Manca (Pd): "Il blocco dei licenziamenti non va ideologizzato"
Intervista di Affari al senatore dem di Base riformista Daniele Manca: "La strada vera sono politiche attive e reddito di formazione per il reinserimento"
Il nodo del blocco dei licenziamenti non va ideologizzato. Le preoccupazioni dei sindacati sono legittime ma la risposta migliore “è un reddito di formazione finalizzato a un reinserimento, non un'assistenza passiva”. Suonano come una presa di distanza soft dalla proroga tour court del blocco dei licenziamenti le parole del senatore del Pd, area Base riformista, Daniele Manca.
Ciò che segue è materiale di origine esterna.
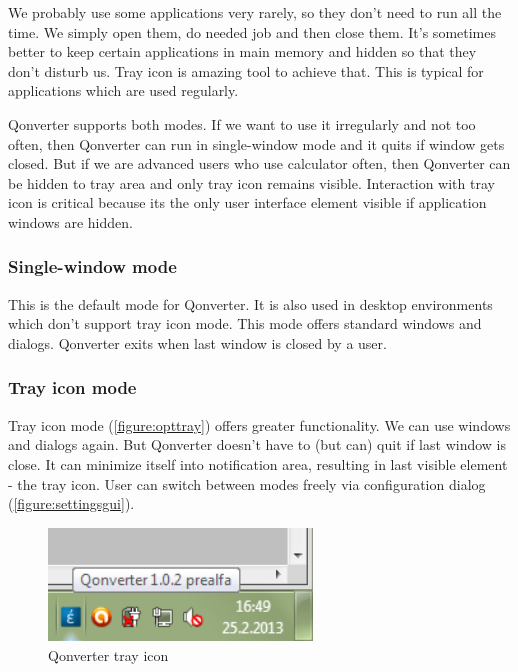 We probably use some applications very rarely, so they don't need to run all the time. We simply open them, do needed job and then close them. It's sometimes better to keep certain applications in main memory and hidden so that they don't disturb us. Tray icon is amazing tool to achieve that. This is typical for applications which are used regularly.

Qonverter supports both modes. If we want to use it irregularly and not too often, then Qonverter can run in single-window mode and it quits if window gets closed. But if we are advanced users who use calculator often, then Qonverter can be hidden to tray area and only tray icon remains visible. Interaction with tray icon is critical because its the only user interface element visible if application windows are hidden.

\subsubsection{Single-window mode}
This is the default mode for Qonverter. It is also used in desktop environments which don't support tray icon mode. This mode offers standard windows and dialogs. Qonverter exits when last window is closed by a user.

\subsubsection{Tray icon mode}
Tray icon mode (\autoref{figure:opttray}) offers greater functionality. We can use windows and dialogs again. But Qonverter doesn't have to (but can) quit if last window is close. It can minimize itself into notification area, resulting in last visible element - the tray icon. User can switch between modes freely via configuration dialog (\autoref{figure:settingsgui}).

\begin{figure}[ht]
\begin{center}
\includegraphics[width=7cm]{graphics/real-world/01-tray.png}
\caption{Qonverter tray icon}\label{figure:opttray}
\end{center}
\end{figure}

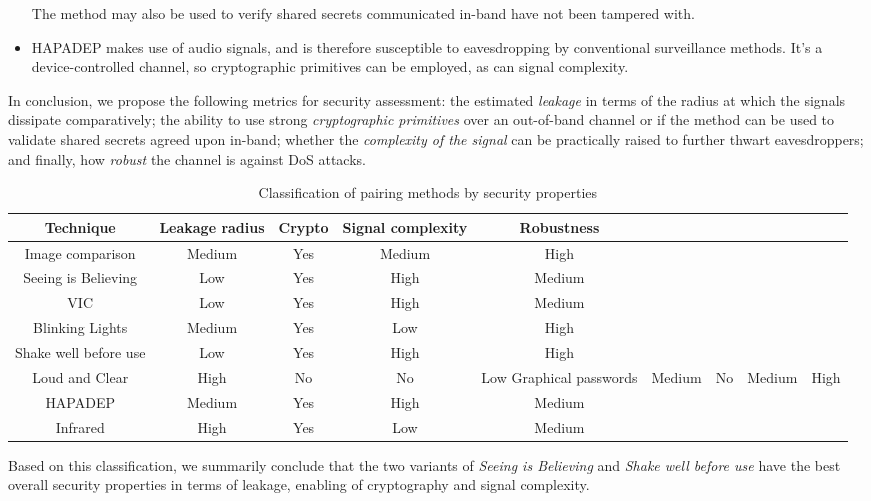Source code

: \documentclass[conference, 11pt]{sty/IEEEtran}
\begin{document}
\begin{itemize}
	The method may also be used to verify shared secrets communicated in-band have not been tampered with.
	\item HAPADEP makes use of audio signals, and is therefore susceptible to eavesdropping by conventional surveillance methods. It's a device-controlled channel, so cryptographic primitives can be employed, as can signal complexity.
\end{itemize}

In conclusion, we propose the following metrics for security assessment: the estimated \emph{leakage} in terms of the radius at which the signals dissipate comparatively; the ability to use strong \emph{cryptographic primitives} over an out-of-band channel or if the method can be used to validate shared secrets agreed upon in-band; whether the \emph{complexity of the signal} can be practically raised to further thwart eavesdroppers; and finally, how \emph{robust} the channel is against DoS attacks.

\hspace{-2em}
\begin{table}[t]
    \centering
    \normalsize{
\begin{tabular}{c|c|c|c|c}
	Technique & Leakage radius & Crypto & Signal complexity & Robustness \\
	\hline
	Image comparison & Medium & Yes & Medium & High\\
     Seeing is Believing & Low & Yes & High & Medium \\
		     VIC & Low & Yes & High & Medium\\
	 Blinking Lights & Medium & Yes & Low & High\\
	Shake well before use & Low & Yes & High & High \\
	       Loud and Clear & High & No & No & Low
      Graphical passwords & Medium & No & Medium & High \\
		 HAPADEP & Medium & Yes & High & Medium \\
	  Infrared & High & Yes & Low & Medium \\
\end{tabular}
}
    \caption{Classification of pairing methods by security properties}
    \label{table:security_properties}
\end{table}
\hspace{2em}

Based on this classification, we summarily conclude that the two variants of \textit{Seeing is Believing} and \textit{Shake well before use} have the best overall security properties in terms of leakage, enabling of cryptography and signal complexity.
\end{document}
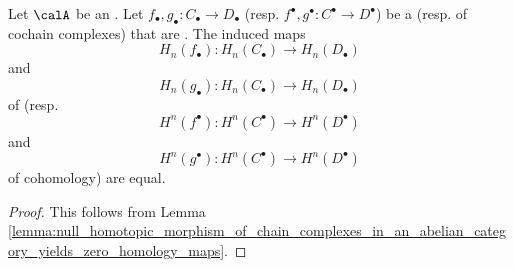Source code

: \begin{lemma} \label{lemma:chain_homotopic_morphism_of_chain_complexes_in_an_abelian_category_yield_same_homology_maps}
    Let $\calA$ be an . Let $f_\bullet, g_\bullet: C_\bullet \to D_\bullet$ (resp. $f^\bullet, g^\bullet: C^\bullet \to D^\bullet$) be a  (resp. of cochain complexes) that are . 
    The induced maps 
    $$H_n(f_\bullet): H_n(C_\bullet) \to H_n(D_\bullet)$$
    and
    $$H_n(g_\bullet): H_n(C_\bullet) \to H_n(D_\bullet)$$
    of  
    (resp. 
    $$H^n(f^\bullet): H^n(C^\bullet) \to H^n(D^\bullet)$$
    and
    $$H^n(g^\bullet): H^n(C^\bullet) \to H^n(D^\bullet)$$
    of cohomology)
    are equal. 
\end{lemma}

\begin{proof}
    This follows from Lemma \ref{lemma:null_homotopic_morphism_of_chain_complexes_in_an_abelian_category_yields_zero_homology_maps}.
\end{proof}

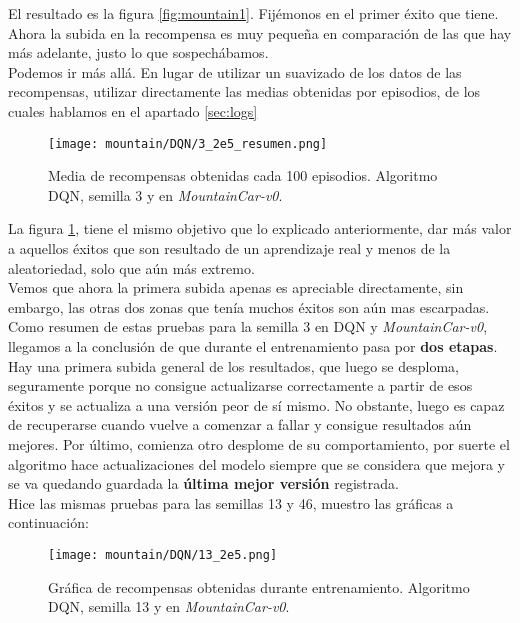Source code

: \documentclass[11pt,fleqn]{book} %
\begin{document}
El resultado es la figura \ref{fig:mountain1}. Fijémonos en el primer éxito que tiene. Ahora la subida en la recompensa es muy pequeña en comparación de las que hay más adelante, justo lo que sospechábamos. \\

Podemos ir más allá. En lugar de utilizar un suavizado de los datos de las recompensas, utilizar directamente las medias obtenidas por episodios, de los cuales hablamos en el apartado \ref{sec:logs}

\begin{figure}[H]
	\centering\texttt{[image: mountain/DQN/3\_2e5\_resumen.png]}
	\caption{Media de recompensas obtenidas cada 100 episodios. Algoritmo DQN, semilla 3 y en \textit{MountainCar-v0}.}
	\label{fig:mountain3} %
\end{figure}

La figura \ref{fig:mountain3}, tiene el mismo objetivo que lo explicado anteriormente, dar más valor a aquellos éxitos que son resultado de un aprendizaje real y menos de la aleatoriedad, solo que aún más extremo. \\

Vemos que ahora la primera subida apenas es apreciable directamente, sin embargo, las otras dos zonas que tenía muchos éxitos son aún mas escarpadas. Como resumen de estas pruebas para la semilla 3 en DQN y \textit{MountainCar-v0}, llegamos a la conclusión de que durante el entrenamiento pasa por \textbf{dos etapas}. Hay una primera subida general de los resultados, que luego se desploma, seguramente porque no consigue actualizarse correctamente a partir de esos éxitos y se actualiza a una versión peor de sí mismo. No obstante, luego es capaz de recuperarse cuando vuelve a comenzar a fallar y consigue resultados aún mejores. Por último, comienza otro desplome de su comportamiento, por suerte el algoritmo hace actualizaciones del modelo siempre que se considera que mejora y se va quedando guardada la \textbf{última mejor versión} registrada. \\

Hice las mismas pruebas para las semillas 13 y 46, muestro las gráficas a continuación:

\begin{figure}[H]
	\centering\texttt{[image: mountain/DQN/13\_2e5.png]}
	\caption{Gráfica de recompensas obtenidas durante entrenamiento. Algoritmo DQN, semilla 13 y en \textit{MountainCar-v0}.}
	\label{fig:mountain4} %
\end{figure}
\end{document}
Intervistato da Affaritaliani, l’esponente dem, membro della commissione Bilancio del Senato, spiega che “il Pd è unito e fortemente convinto che l’uscita da blocco debba essere selettiva”.
Senatore, intanto dopo la mediazione Draghi il dibattito tra i partiti è acceso. Anche il Pd ha presentato i suoi emendamenti. Segno che quel punto di caduta è stato insufficiente?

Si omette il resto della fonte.